J'étais dans le groupe qui descendait. En moins d'une heure environ, nous étions rattrapés par l'obscurité. Après une brève discussion, Andy a décidé qu'il était risqué de continuer, car tout le monde n'avait pas de lampe frontale. Nous avons donc installé un campement improvisé. Une fois les tentes montées, je me suis éloigné de quelques mètres, me suis agenouillé dans la neige et j'ai eu un haut-le-cœur. À l'aube du lendemain, nous avons terminé notre descente vers le camp 1 et avons commencé à réveiller les alpinistes, tente après tente, pour leur annoncer la terrible nouvelle.

Miro Brozman (au centre) avec deux autres alpinistes avant l'ascension du pic Lénine.

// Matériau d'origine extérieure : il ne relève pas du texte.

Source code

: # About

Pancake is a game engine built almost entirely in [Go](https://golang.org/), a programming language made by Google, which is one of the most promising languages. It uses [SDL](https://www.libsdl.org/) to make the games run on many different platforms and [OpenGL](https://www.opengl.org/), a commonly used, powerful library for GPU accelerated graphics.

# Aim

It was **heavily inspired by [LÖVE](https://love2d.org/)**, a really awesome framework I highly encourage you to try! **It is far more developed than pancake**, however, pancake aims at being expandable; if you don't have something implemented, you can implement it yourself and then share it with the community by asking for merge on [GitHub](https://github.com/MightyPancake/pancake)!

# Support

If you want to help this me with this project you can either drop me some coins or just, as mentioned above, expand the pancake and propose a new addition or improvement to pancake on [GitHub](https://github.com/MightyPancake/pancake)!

Pendant ce temps, l'équipe de Mark, composée de quatre personnes, s'était précipitée vers le lieu de l'avalanche. « Le temps pressait », m'a confié Mike lors d'une récente interview. « La première chose que nous avons remarquée, c'est que tout était solide comme un roc. » Bien que les avalanches ressemblent à des nuages duveteux en mouvement, leurs débris durcissent presque instantanément, rendant le sauvetage des personnes ensevelies extrêmement difficile. « Il faisait déjà assez sombre », raconte Mike. « Impossible de reconnaître où se trouvait quoi que ce soit. »
À un moment donné, les sauveteurs crurent entendre de faibles échos de voix qui semblaient provenir non pas de la poêle à frire, mais de la cascade de glace. Alors qu'ils tendaient l'oreille, le silence se fit. Ils décidèrent de retourner au camp et de revenir le lendemain matin. « Nous n'avions rien à faire », dit Mike. Le matin ne fit pas exception : aucune trace d'humains ni de leur présence douze heures plus tôt. L'équipe fit ses bagages et entama sa descente, convaincue qu'il n'y avait aucun survivant. Finalement, ils se trompèrent.

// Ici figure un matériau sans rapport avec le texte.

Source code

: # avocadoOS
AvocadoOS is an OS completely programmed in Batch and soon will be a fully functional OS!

Tomber dans le noirL'avalanche a frappé Miro avec la force d'un ouragan. Elle l'a soulevé et projeté dans les airs. « J'ai senti la force me faire tournoyer et me retourner dans les airs, me broyer littéralement », a récemment écrit Miro dans un récit détaillé de ses souvenirs qu'il m'a confié. « Puis j'ai perdu connaissance. »
Quelques minutes plus tôt, Miro, un jeune homme de vingt-deux ans originaire de ce qui était alors la Tchécoslovaquie, était confortablement installé dans sa tente avec deux de ses meilleurs amis d'enfance, Vlad et Brano. Tous trois avaient grandi à Slovenská Ľupča, une petite ville du centre de la Slovaquie, à environ une heure et demie des Tatras. Ils s'étaient rencontrés à l'école et avaient noué des liens grâce aux sports d'hiver, notamment le ski de fond, le saut à ski, puis l'escalade et le ski-alpinisme dans les Hautes Tatras. Au printemps 1990, ils s'aventurèrent plus loin, gravissant leurs premiers sommets dans les Alpes autrichiennes.

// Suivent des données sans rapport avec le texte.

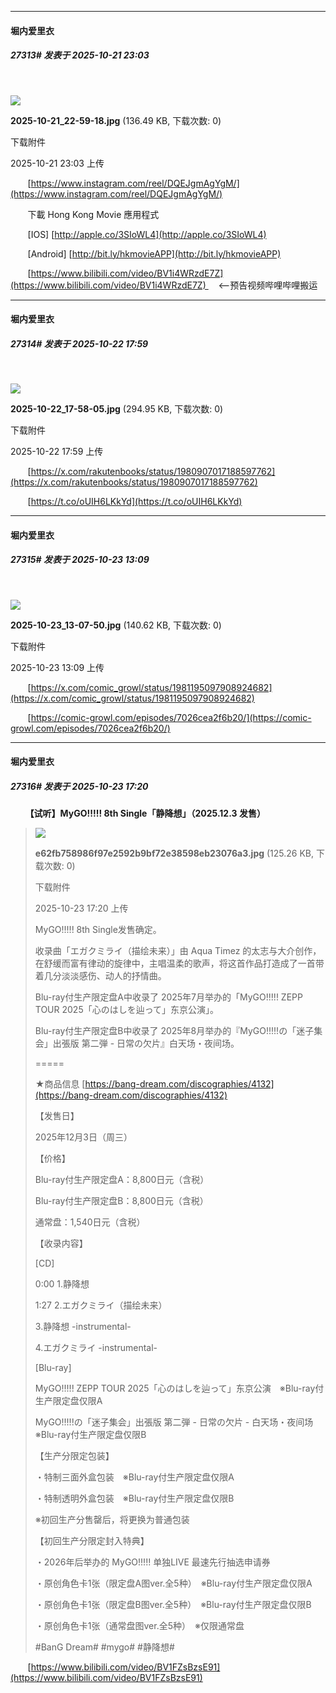﻿
*****

####  堀内爱里衣  
##### 27313#       发表于 2025-10-21 23:03

       

<img src="https://img.stage1st.com/forum/202510/21/230342vdlcqz4l1zdlq21j.jpg" referrerpolicy="no-referrer">

<strong>2025-10-21_22-59-18.jpg</strong> (136.49 KB, 下载次数: 0)

下载附件

2025-10-21 23:03 上传

       [https://www.instagram.com/reel/DQEJgmAgYgM/](https://www.instagram.com/reel/DQEJgmAgYgM/)

       下載 Hong Kong Movie 應用程式

       [IOS] [http://apple.co/3SIoWL4](http://apple.co/3SIoWL4)

       [Android] [http://bit.ly/hkmovieAPP](http://bit.ly/hkmovieAPP)

       [https://www.bilibili.com/video/BV1i4WRzdE7Z](https://www.bilibili.com/video/BV1i4WRzdE7Z)     &lt;——预告视频哔哩哔哩搬运


*****

####  堀内爱里衣  
##### 27314#       发表于 2025-10-22 17:59

       

<img src="https://img.stage1st.com/forum/202510/22/175916jpj5uprythur7snh.jpg" referrerpolicy="no-referrer">

<strong>2025-10-22_17-58-05.jpg</strong> (294.95 KB, 下载次数: 0)

下载附件

2025-10-22 17:59 上传

       [https://x.com/rakutenbooks/status/1980907017188597762](https://x.com/rakutenbooks/status/1980907017188597762)

       [https://t.co/oUIH6LKkYd](https://t.co/oUIH6LKkYd)


*****

####  堀内爱里衣  
##### 27315#       发表于 2025-10-23 13:09

       

<img src="https://img.stage1st.com/forum/202510/23/130933sepps9bdbn7c66er.jpg" referrerpolicy="no-referrer">

<strong>2025-10-23_13-07-50.jpg</strong> (140.62 KB, 下载次数: 0)

下载附件

2025-10-23 13:09 上传

       [https://x.com/comic_growl/status/1981195097908924682](https://x.com/comic_growl/status/1981195097908924682)

       [https://comic-growl.com/episodes/7026cea2f6b20/](https://comic-growl.com/episodes/7026cea2f6b20/)


*****

####  堀内爱里衣  
##### 27316#       发表于 2025-10-23 17:20

      <strong>【试听】MyGO!!!!! 8th Single「静降想」（2025.12.3 发售）</strong> <blockquote>

<img src="https://img.stage1st.com/forum/202510/23/172001tljn2zf8dyj88r8z.jpg" referrerpolicy="no-referrer">

<strong>e62fb758986f97e2592b9bf72e38598eb23076a3.jpg</strong> (125.26 KB, 下载次数: 0)

下载附件

2025-10-23 17:20 上传

MyGO!!!!! 8th Single发售确定。

收录曲「エガクミライ（描绘未来）」由 Aqua Timez 的太志与大介创作，在舒缓而富有律动的旋律中，主唱温柔的歌声，将这首作品打造成了一首带着几分淡淡感伤、动人的抒情曲。

Blu-ray付生产限定盘A中收录了 2025年7月举办的「MyGO!!!!! ZEPP TOUR 2025「心のはしを辿って」东京公演」。

Blu-ray付生产限定盘B中收录了 2025年8月举办的『MyGO!!!!!の「迷子集会」出張版 第二弾 - 日常の欠片』白天场・夜间场。

=====

★商品信息
[https://bang-dream.com/discographies/4132](https://bang-dream.com/discographies/4132)

【发售日】

 2025年12月3日（周三）

【价格】

Blu-ray付生产限定盘A：8,800日元（含税）

Blu-ray付生产限定盘B：8,800日元（含税）

通常盘：1,540日元（含税）

【收录内容】

[CD]

0:00 1.静降想

1:27 2.エガクミライ（描绘未来）

3.静降想 -instrumental-

4.エガクミライ -instrumental-

[Blu-ray]

MyGO!!!!! ZEPP TOUR 2025「心のはしを辿って」东京公演　※Blu-ray付生产限定盘仅限A

MyGO!!!!!の「迷子集会」出張版 第二弾 - 日常の欠片 - 白天场・夜间场　※Blu-ray付生产限定盘仅限B

【生产分限定包装】

・特制三面外盒包装　※Blu-ray付生产限定盘仅限A

・特制透明外盒包装　※Blu-ray付生产限定盘仅限B

※初回生产分售罄后，将更换为普通包装

【初回生产分限定封入特典】

・2026年后举办的 MyGO!!!!! 单独LIVE 最速先行抽选申请券

・原创角色卡1张（限定盘A图ver.全5种）　※Blu-ray付生产限定盘仅限A

・原创角色卡1张（限定盘B图ver.全5种）　※Blu-ray付生产限定盘仅限B

・原创角色卡1张（通常盘图ver.全5种）　※仅限通常盘

#BanG Dream# #mygo# #静降想#</blockquote>
       [https://www.bilibili.com/video/BV1FZsBzsE91](https://www.bilibili.com/video/BV1FZsBzsE91)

À leur retour, le club d'alpinisme local leur fit une surprise inattendue : ils avaient été sélectionnés pour participer à une expédition d'alpinisme médical au pic Lénine. L'expédition inclurait des alpinistes expérimentés et des médecins – quinze personnes au total – qui apporteraient du matériel pour étudier l'influence d'un faible taux de dioxyde de carbone dans le sang sur l'apparition du mal des montagnes.
Comme beaucoup d'autres groupes, ils se dirigèrent vers Douchanbé, puis vers le camp de base et le camp 1, avant de redescendre vers le camp de base. Le matin de ce jour tragique, Miro et ses deux amis, accompagnés d'autres membres de l'expédition, entamèrent l'ascension. Ils atteignirent le camp 1 et, après une courte pause, poursuivirent leur route vers le camp 2. En chemin, ils croisèrent notre groupe. Plus haut, ils vinrent en aide à un alpiniste espagnol, fatigué ou en altitude, et l'aidèrent à faire le dernier effort pour atteindre la poêle à frire.

Alexei Koren sur le pic Lénine en 2022 tenant son vieux crampon, qu'il a retrouvé enterré dans la neige après trente-deux ans.
Aucun d'entre eux n'avait jamais atteint une altitude aussi élevée, et ils étaient fiers de leur exploit. « Ce jour-là, nous avons grimpé environ mille cinq cents mètres. Nous étions satisfaits et agréablement fatigués. C'était déjà le soir, mais la neige blanche semblait tout illuminer », raconte Miro. « Nous étions tous les trois dans notre tente, où nous avions déjà dormi à maintes reprises. Nous avons préparé du thé, du dessert, puis du thé. Nous avons mangé des biscuits. » Tous les trois ont enfilé presque toutes les couches de vêtements qu'ils avaient. « Bien au chaud dans nos sacs de couchage, nous avons joué aux cartes et sommes restés allongés là à discuter de l'itinéraire jusqu'au sommet. »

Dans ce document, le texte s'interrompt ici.